— Extracted records —
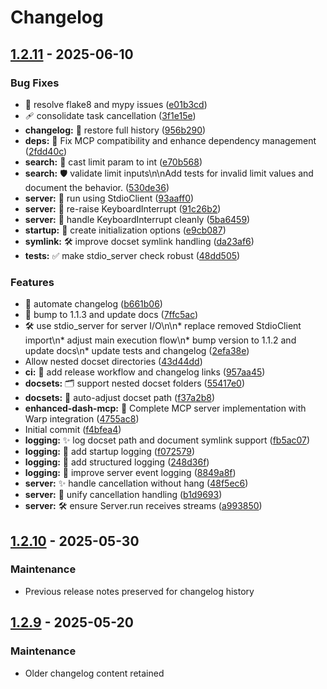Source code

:# Changelog

## [1.2.11](https://github.com/joshuadanpeterson/enhanced-dash-mcp/releases/tag/v1.2.11) - 2025-06-10

### Bug Fixes

* 🧹 resolve flake8 and mypy issues ([e01b3cd](https://github.com/joshuadanpeterson/enhanced-dash-mcp/commit/e01b3cd5f509bb072833f2bde7cbed59e205d33a))
* 🩹 consolidate task cancellation ([3f1e15e](https://github.com/joshuadanpeterson/enhanced-dash-mcp/commit/3f1e15e5f50c74b485016b9cd84cb7608a44bb52))
* **changelog:** 📝 restore full history ([956b290](https://github.com/joshuadanpeterson/enhanced-dash-mcp/commit/956b2903f9ea73e37366a6428b67cd1a7d2daa1b))
* **deps:** 🔧 Fix MCP compatibility and enhance dependency management ([2fdd40c](https://github.com/joshuadanpeterson/enhanced-dash-mcp/commit/2fdd40c9d2ee2b3b1d9ce6b597cb480deffcf4c8))
* **search:** 🐛 cast limit param to int ([e70b568](https://github.com/joshuadanpeterson/enhanced-dash-mcp/commit/e70b568f98e4420f8569ed58768c6a12441b2c87))
* **search:** 🛡️ validate limit inputs\n\nAdd tests for invalid limit values and document the behavior. ([530de36](https://github.com/joshuadanpeterson/enhanced-dash-mcp/commit/530de36cb74dff32b05ca8bf4c8247f55c33f8a5))
* **server:** 🐛 run using StdioClient ([93aaff0](https://github.com/joshuadanpeterson/enhanced-dash-mcp/commit/93aaff05ff784c468d0adcf4aced73c09625aa28))
* **server:** 🚮 re-raise KeyboardInterrupt ([91c26b2](https://github.com/joshuadanpeterson/enhanced-dash-mcp/commit/91c26b2c67dfb278dfe5a912409b2ba0aa8773ef))
* **server:** 🛑 handle KeyboardInterrupt cleanly ([5ba6459](https://github.com/joshuadanpeterson/enhanced-dash-mcp/commit/5ba6459dadee3e36e58f66f547c03b5cf13aa22d))
* **startup:** 🐛 create initialization options ([e9cb087](https://github.com/joshuadanpeterson/enhanced-dash-mcp/commit/e9cb08758c4a50fa6be24403aebce8cebb2c84dc))
* **symlink:** 🛠️ improve docset symlink handling ([da23af6](https://github.com/joshuadanpeterson/enhanced-dash-mcp/commit/da23af6a509eb331f11d5a11e9611ca279c8c7b0))
* **tests:** ✅ make stdio_server check robust ([48dd505](https://github.com/joshuadanpeterson/enhanced-dash-mcp/commit/48dd505d794f58ebb0dd5246c931c0190302562a))


### Features

* 🎉 automate changelog ([b661b06](https://github.com/joshuadanpeterson/enhanced-dash-mcp/commit/b661b063d2d3b162d17ddfd5766c527e1778b688))
* 📝 bump to 1.1.3 and update docs ([7ffc5ac](https://github.com/joshuadanpeterson/enhanced-dash-mcp/commit/7ffc5ac5b3750f0a0f9c6ee38c580e98f960f06f))
* 🛠️ use stdio_server for server I/O\n\n* replace removed StdioClient import\n* adjust main execution flow\n* bump version to 1.1.2 and update docs\n* update tests and changelog ([2efa38e](https://github.com/joshuadanpeterson/enhanced-dash-mcp/commit/2efa38e8b3378476431e494f12022ce02ba877ee))
* Allow nested docset directories ([43d44dd](https://github.com/joshuadanpeterson/enhanced-dash-mcp/commit/43d44dd93ccf653bcfb7f887af1173886a0a72de))
* **ci:** 🎉 add release workflow and changelog links ([957aa45](https://github.com/joshuadanpeterson/enhanced-dash-mcp/commit/957aa45a6ed03952249ad7e11475858df26cdbc0))
* **docsets:** 🗂️ support nested docset folders ([55417e0](https://github.com/joshuadanpeterson/enhanced-dash-mcp/commit/55417e0a97811003c9be17044610e48b38598c54))
* **docsets:** 🧭 auto-adjust docset path ([f37a2b8](https://github.com/joshuadanpeterson/enhanced-dash-mcp/commit/f37a2b8419316d966519a2817229c7e531815425))
* **enhanced-dash-mcp:** 🚀 Complete MCP server implementation with Warp integration ([4755ac8](https://github.com/joshuadanpeterson/enhanced-dash-mcp/commit/4755ac817b84fb566e9871d4965faf96e5e6b7b0))
* Initial commit ([f4bfea4](https://github.com/joshuadanpeterson/enhanced-dash-mcp/commit/f4bfea4dcff04ec063a2abd5ab1c82df803c6b8f))
* **logging:** ✨ log docset path and document symlink support ([fb5ac07](https://github.com/joshuadanpeterson/enhanced-dash-mcp/commit/fb5ac07ad01868a69bfd7454ca6517bc857c038d))
* **logging:** 🎉 add startup logging ([f072579](https://github.com/joshuadanpeterson/enhanced-dash-mcp/commit/f072579b89d6d0466d0c130315a6b0ae08415164))
* **logging:** 🎉 add structured logging ([248d36f](https://github.com/joshuadanpeterson/enhanced-dash-mcp/commit/248d36f75f150557d7a025feb969d080bb422d0f))
* **logging:** 📝 improve server event logging ([8849a8f](https://github.com/joshuadanpeterson/enhanced-dash-mcp/commit/8849a8f966aa0ce5113d939bff45b17d9b99d2d2))
* **server:** ✨ handle cancellation without hang ([48f5ec6](https://github.com/joshuadanpeterson/enhanced-dash-mcp/commit/48f5ec62ece95fd8625bbeee28e688e696ce6d4e))
* **server:** 🛑 unify cancellation handling ([b1d9693](https://github.com/joshuadanpeterson/enhanced-dash-mcp/commit/b1d96934a14c25059dac61fc72febd5bf33423c9))
* **server:** 🛠️ ensure Server.run receives streams ([a993850](https://github.com/joshuadanpeterson/enhanced-dash-mcp/commit/a993850b6a707ce3500337850a95aae4e0a7a5c1))

## [1.2.10](https://github.com/joshuadanpeterson/enhanced-dash-mcp/releases/tag/v1.2.10) - 2025-05-30

### Maintenance

* Previous release notes preserved for changelog history

## [1.2.9](https://github.com/joshuadanpeterson/enhanced-dash-mcp/releases/tag/v1.2.9) - 2025-05-20

### Maintenance

* Older changelog content retained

— Instructions to follow —
Pick out each line above that includes "history" and show it.

— Output of the exercise —
* **changelog:** 📝 restore full history ([956b290](https://github.com/joshuadanpeterson/enhanced-dash-mcp/commit/956b2903f9ea73e37366a6428b67cd1a7d2daa1b))
* Previous release notes preserved for changelog history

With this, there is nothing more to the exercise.